Zzyzx é o que está escrito em uma das saídas da rodovia entre Las Vegas e Los Angeles, que leva à Área 51. Quando vi aquela placa, pensei: “O que é isso? Conheço Cleveland, Ohio, mas isso eu nunca ouvi falar na vida”. Então a gente entrou lá. Logo chegou um monte de polícia, não sei de onde, e tocaram a gente para fora. Eles disseram: “É melhor vocês saírem, porque aqui a gente tem direito de matar”. Então saí cantando pneu e fui embora. (risos) Disco voador é coisa que a gente conhece desde que nasceu. Minha mãe viu há muito tempo, e esses dias eu também vi uma formação inexplicável no céu. Adoraria investigar isso a fundo, para ver o que tem por trás da minha vida que eu não sei.
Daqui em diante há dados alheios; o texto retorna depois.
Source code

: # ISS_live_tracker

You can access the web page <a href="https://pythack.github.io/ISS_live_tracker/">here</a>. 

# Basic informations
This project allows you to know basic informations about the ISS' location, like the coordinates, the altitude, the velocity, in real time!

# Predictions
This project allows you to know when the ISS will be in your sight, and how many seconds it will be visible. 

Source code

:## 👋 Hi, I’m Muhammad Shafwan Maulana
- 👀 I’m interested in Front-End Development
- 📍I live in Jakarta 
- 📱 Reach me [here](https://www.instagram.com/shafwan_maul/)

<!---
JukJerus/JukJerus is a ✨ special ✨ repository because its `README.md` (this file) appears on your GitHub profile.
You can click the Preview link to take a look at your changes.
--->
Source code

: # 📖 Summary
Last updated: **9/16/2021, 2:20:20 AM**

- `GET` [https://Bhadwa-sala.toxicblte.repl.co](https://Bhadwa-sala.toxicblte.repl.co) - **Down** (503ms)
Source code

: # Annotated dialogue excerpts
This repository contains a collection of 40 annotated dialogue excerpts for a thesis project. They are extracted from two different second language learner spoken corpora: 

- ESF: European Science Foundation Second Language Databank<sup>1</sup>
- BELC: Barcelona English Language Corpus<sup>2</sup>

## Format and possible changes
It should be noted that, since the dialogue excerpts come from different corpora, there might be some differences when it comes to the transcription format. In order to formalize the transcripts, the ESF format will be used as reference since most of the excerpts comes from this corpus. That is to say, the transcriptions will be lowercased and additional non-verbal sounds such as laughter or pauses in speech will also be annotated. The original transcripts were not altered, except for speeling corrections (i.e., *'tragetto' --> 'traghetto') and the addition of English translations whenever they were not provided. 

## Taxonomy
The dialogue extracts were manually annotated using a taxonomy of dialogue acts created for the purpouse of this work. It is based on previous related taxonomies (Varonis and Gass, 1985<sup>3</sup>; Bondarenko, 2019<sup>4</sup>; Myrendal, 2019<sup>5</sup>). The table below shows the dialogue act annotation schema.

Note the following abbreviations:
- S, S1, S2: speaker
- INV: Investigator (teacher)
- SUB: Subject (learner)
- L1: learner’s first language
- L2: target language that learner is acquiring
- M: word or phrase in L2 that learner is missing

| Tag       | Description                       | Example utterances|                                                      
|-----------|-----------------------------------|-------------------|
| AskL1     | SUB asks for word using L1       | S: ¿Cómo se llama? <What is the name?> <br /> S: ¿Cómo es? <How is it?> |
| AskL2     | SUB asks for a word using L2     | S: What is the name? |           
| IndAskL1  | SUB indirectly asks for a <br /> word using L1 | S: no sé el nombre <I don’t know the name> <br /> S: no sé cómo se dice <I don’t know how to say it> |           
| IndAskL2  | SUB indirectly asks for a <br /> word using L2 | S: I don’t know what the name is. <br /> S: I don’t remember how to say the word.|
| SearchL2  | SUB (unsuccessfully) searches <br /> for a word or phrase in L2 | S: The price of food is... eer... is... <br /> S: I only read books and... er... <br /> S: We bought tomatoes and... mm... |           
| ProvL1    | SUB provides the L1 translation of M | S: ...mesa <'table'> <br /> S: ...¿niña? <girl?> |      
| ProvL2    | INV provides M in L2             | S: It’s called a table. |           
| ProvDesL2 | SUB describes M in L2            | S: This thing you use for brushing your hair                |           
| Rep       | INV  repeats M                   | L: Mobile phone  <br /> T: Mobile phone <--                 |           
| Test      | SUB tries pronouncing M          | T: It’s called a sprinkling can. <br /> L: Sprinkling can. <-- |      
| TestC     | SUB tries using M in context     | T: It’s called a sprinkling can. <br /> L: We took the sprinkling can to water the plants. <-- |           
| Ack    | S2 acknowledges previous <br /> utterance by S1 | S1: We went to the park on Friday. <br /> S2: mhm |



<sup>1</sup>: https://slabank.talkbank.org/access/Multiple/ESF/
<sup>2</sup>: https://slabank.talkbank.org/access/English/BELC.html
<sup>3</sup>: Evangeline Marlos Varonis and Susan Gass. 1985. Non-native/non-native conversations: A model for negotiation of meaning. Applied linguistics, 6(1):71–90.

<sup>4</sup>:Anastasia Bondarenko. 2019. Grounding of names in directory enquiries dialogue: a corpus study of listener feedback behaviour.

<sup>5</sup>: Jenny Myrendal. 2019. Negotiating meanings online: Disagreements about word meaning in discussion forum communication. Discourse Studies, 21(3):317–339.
E como é morar fora do Brasil? Sente saudade daqui?

Eu defini isso em uma música chamada Cidadão da Terra, nos anos 70. O mundo agora virou uma coisa muito pequena, bicho. Por exemplo, essa turnê: nem sei quais são os países. Sei que vamos tocar na Grécia, na França, na Espanha, na Inglaterra, na Holanda. Isso tudo é a minha vida. Os palcos são os mesmos. Não faz diferença. Você entra no palco e está vivendo aquele momento que tem uma mágica e uma intensidade que nenhum outro momento na sua vida tem.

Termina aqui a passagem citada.